Does crossing-over ever occur within a gene?

The quick answer is that yes, it can. And it is one of the ways that the seemingly impossible in genetics does sometimes happen.

Let’s use hair color as an example. You may remember the Weasleys from Harry Potter. Both parents and all their kids had red hair which makes perfect sense genetically. Since red hair is usually a recessive trait, two red-haired parents will almost always have red-haired children.

Now imagine they have another child but he doesn’t have red hair. Seems impossible, right?

Well, one way they might have a child without red hair is through crossing over within the gene responsible for red hair. Even though we learned in school that two redheads could only have kids with red hair…

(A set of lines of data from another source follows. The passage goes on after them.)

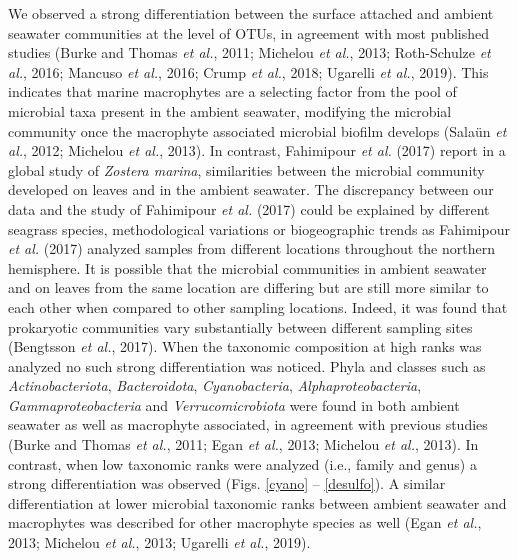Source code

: \documentclass[12pt,]{article}
\begin{document}
We observed a strong differentiation between the surface attached and
ambient seawater communities at the level of OTUs, in agreement with
most published studies (Burke and Thomas \emph{et al.}, 2011; Michelou
\emph{et al.}, 2013; Roth-Schulze \emph{et al.}, 2016; Mancuso \emph{et
al.}, 2016; Crump \emph{et al.}, 2018; Ugarelli \emph{et al.}, 2019).
This indicates that marine macrophytes are a selecting factor from the
pool of microbial taxa present in the ambient seawater, modifying the
microbial community once the macrophyte associated microbial biofilm
develops (Salaün \emph{et al.}, 2012; Michelou \emph{et al.}, 2013). In
contrast, Fahimipour \emph{et al.} (2017) report in a global study of
\emph{Zostera marina}, similarities between the microbial community
developed on leaves and in the ambient seawater. The discrepancy between
our data and the study of Fahimipour \emph{et al.} (2017) could be
explained by different seagrass species, methodological variations or
biogeographic trends as Fahimipour \emph{et al.} (2017) analyzed samples
from different locations throughout the northern hemisphere. It is
possible that the microbial communities in ambient seawater and on
leaves from the same location are differing but are still more similar
to each other when compared to other sampling locations. Indeed, it was
found that prokaryotic communities vary substantially between different
sampling sites (Bengtsson \emph{et al.}, 2017). When the taxonomic
composition at high ranks was analyzed no such strong differentiation
was noticed. Phyla and classes such as \emph{Actinobacteriota},
\emph{Bacteroidota}, \emph{Cyanobacteria}, \emph{Alphaproteobacteria},
\emph{Gammaproteobacteria} and \emph{Verrucomicrobiota} were found in
both ambient seawater as well as macrophyte associated, in agreement
with previous studies (Burke and Thomas \emph{et al.}, 2011; Egan
\emph{et al.}, 2013; Michelou \emph{et al.}, 2013). In contrast, when
low taxonomic ranks were analyzed (i.e., family and genus) a strong
differentiation was observed (Figs. \ref{cyano} -- \ref{desulfo}). A
similar differentiation at lower microbial taxonomic ranks between
ambient seawater and macrophytes was described for other macrophyte
species as well (Egan \emph{et al.}, 2013; Michelou \emph{et al.}, 2013;
Ugarelli \emph{et al.}, 2019).
\end{document}
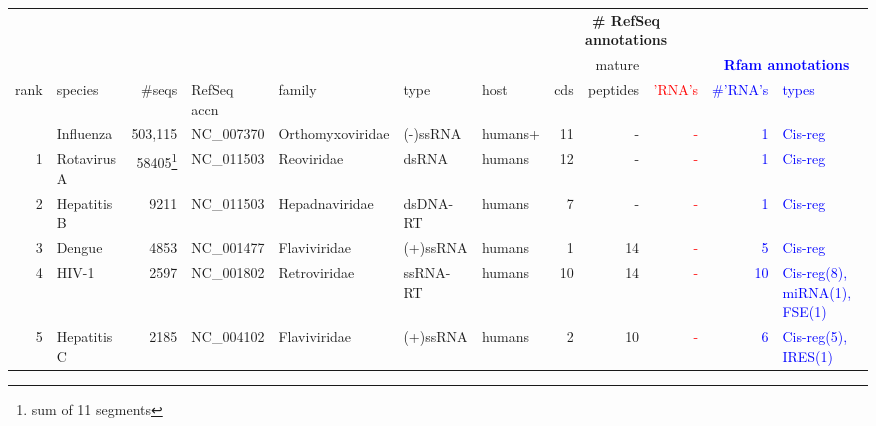 
\begin{center}
\begin{tabular}{|r|l|r|l|l|l|l||r|r|r||r|l||}
\multicolumn{7}{c}{}                                                                     & \multicolumn{3}{c}{\textbf{\# RefSeq annotations}}    & \multicolumn{2}{c}{}                                            \\ \cline{8-10}
\multicolumn{7}{c||}{}                                                                            &       &   mature &                           & \multicolumn{2}{c}{\textcolor{blue}{\textbf{Rfam annotations}}} \\ \cline{1-7} \cline{11-12}
  rank & species            &       \#seqs & RefSeq accn     & family         & type     & host   &   cds & peptides & \textcolor{red}{'RNA's}   & \textcolor{blue}{\#'RNA's} & \textcolor{blue}{types} \\ \hline
       & Influenza          &   503,115    & NC\_007370      &Orthomyxoviridae& (-)ssRNA & humans+&    11 &        - & \textcolor{red}{-}        & \textcolor{blue}{1}        & \textcolor{blue}{Cis-reg} \\ 
     1 & Rotavirus A        &58405\footnote{sum of 11 segments}& NC\_011503&Reoviridae&dsRNA&humans&   12 &        - & \textcolor{red}{-}        & \textcolor{blue}{1}        & \textcolor{blue}{Cis-reg}  \\ %
     2 & Hepatitis B        &         9211 & NC\_011503      & Hepadnaviridae & dsDNA-RT & humans &     7 &        - & \textcolor{red}{-}        & \textcolor{blue}{1}        & \textcolor{blue}{Cis-reg} \\ %
     3 & Dengue             &         4853 & NC\_001477      & Flaviviridae   & (+)ssRNA & humans &     1 &       14 & \textcolor{red}{-}        & \textcolor{blue}{5}        & \textcolor{blue}{Cis-reg}  \\ 
     4 & HIV-1              &        2597  & NC\_001802      & Retroviridae   & ssRNA-RT & humans &    10 &       14 & \textcolor{red}{-}        & \textcolor{blue}{10}       & \textcolor{blue}{Cis-reg(8), miRNA(1), FSE(1)} \\
     5 & Hepatitis C        &        2185  & NC\_004102      & Flaviviridae   & (+)ssRNA & humans &     2 &       10 & \textcolor{red}{-}        & \textcolor{blue}{6}        & \textcolor{blue}{Cis-reg(5), IRES(1)} \\

\end{tabular}
\end{center}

Two Parents, Two Gene Copies

DNA is the genetic information that gives your body the instructions to make you. You are unique because you have unique DNA (and unique experiences). 

Genes are an important part of your DNA. A gene is a stretch of DNA with the instructions for one small part of you.

There are genes that let you tell red from green, others that might keep you from having brown eyes and one that decides whether or not you’ll have red hair. Of course this list is incomplete — your DNA (and everyone else’s) has tens of thousands of genes!

DNA is wound up really tightly and packaged in long stretches called chromosomes. You can think of these like instruction books. 

Most people have 46 chromosomes that are arranged in 23 pairs.  They’re arranged in pairs because most people will get one from each pair from their mother and one from their father. 

Here is what this might look like for one of the 23 pairs:

In this picture each chromosome is a rectangle. The child would have gotten one chromosome from their father (the dark green) and one from their mother (the dark purple).

This is just one of four combinations, though. The child could have gotten the light green from their father and/or the light purple from their mother. The chances of any combination are equal.

But things aren’t that simple! Chromosomes are almost never passed down whole like in this picture. Instead, before we pass them on to our children the chromosomes swap DNA with each other. This is called crossing over (or recombination). 

In reality, this is probably what we are more likely to see: 

Keep in mind, though, this is just one of the many possible combinations of light and dark green and purple. Crossing over can happen at any place in a chromosome leading to infinite color combinations! It can even happen within genes.

Crossing over is really common too. It happens every time a sperm or egg is made.

Crossing Over Within Genes

As I said, we have two copies of each of our chromosomes (except males, who have an X and a Y for their 23^rd pair). What this also means is that we each have two copies of most of our genes too. One comes from each parent.

DNA swapping can happen between the maternal and paternal gene copies. Usually this isn’t a big deal but sometimes it can lead to some very interesting results.

Let’s bring back the Weasleys as an example to show how the supposedly impossible can become possible because of crossing over. Remember, the Weasleys are a family from Harry Potter where everyone, parents, and children, have red hair.

There is a gene called MC1R that is the key player in giving people red hair. There are many versions (or alleles) of this gene, but they fall into two main categories. One type can cause red hair, which we will call red. The other type prevents red hair, which we will call not-red.

Let’s say the alleles look like this:

Now of course a real gene is a long stretch of A’s, G’s, C’s, and T’s. To make things simpler, we are representing the gene as a black rectangle. Changes in the letters of the gene that turn the not-red version into the red version are shown with red triangles.

These changes are really small differences in the DNA (often referred to as SNPs). A G changed to a C or some other little change.

The first red version here has a triangle (or DNA difference) at the left end of the gene and the second version has one at the right end. The third version has two triangles, one at each end.

But like I said, people have two copies of this gene. In order to have red hair, you usually need to have two “red hair versions” of the gene (this is why red hair is recessive). If someone had at least one “not-red hair” copy, they usually don’t have red hair.

So for this example, we know Arthur and Molly Weasley have red hair, so let’s say this is what their two copies look like: 

Now, whenever Arthur and Molly go on to have children, they pass on one copy of each gene. For instance, let’s show what would happen when they pass their genes to Ron. That might look like this:

Which copy they pass on is completely up to chance! But, you can see that no matter which copy they passed on, Ron would have red hair. He will always get a red hair version for each of them.

But what if they had another child and that child had black hair? How do we explain that genetically?

They might have a child with black hair because of crossing over. Crossing over is when the two gene versions get mixed up to form new, different versions. Let’s say that this crossing over happened in Molly Weasley. That might look like this:

Remember that this crossing over happened in one egg cell of Molly Weasley, so it doesn’t affect her hair color. However, when Molly is passing her genes on to the next child, let’s call him Bob, there’s a chance for Bob to get the not-red-hair version like this:

Now as you can see, Bob has a not-red version and a red version. He does not have red hair (and happened to end up with black hair). It is possible through crossing over for the Weasleys to have a black-haired child.

So, crossing over can happen within genes themselves. This can even lead to different traits than you would expect in children.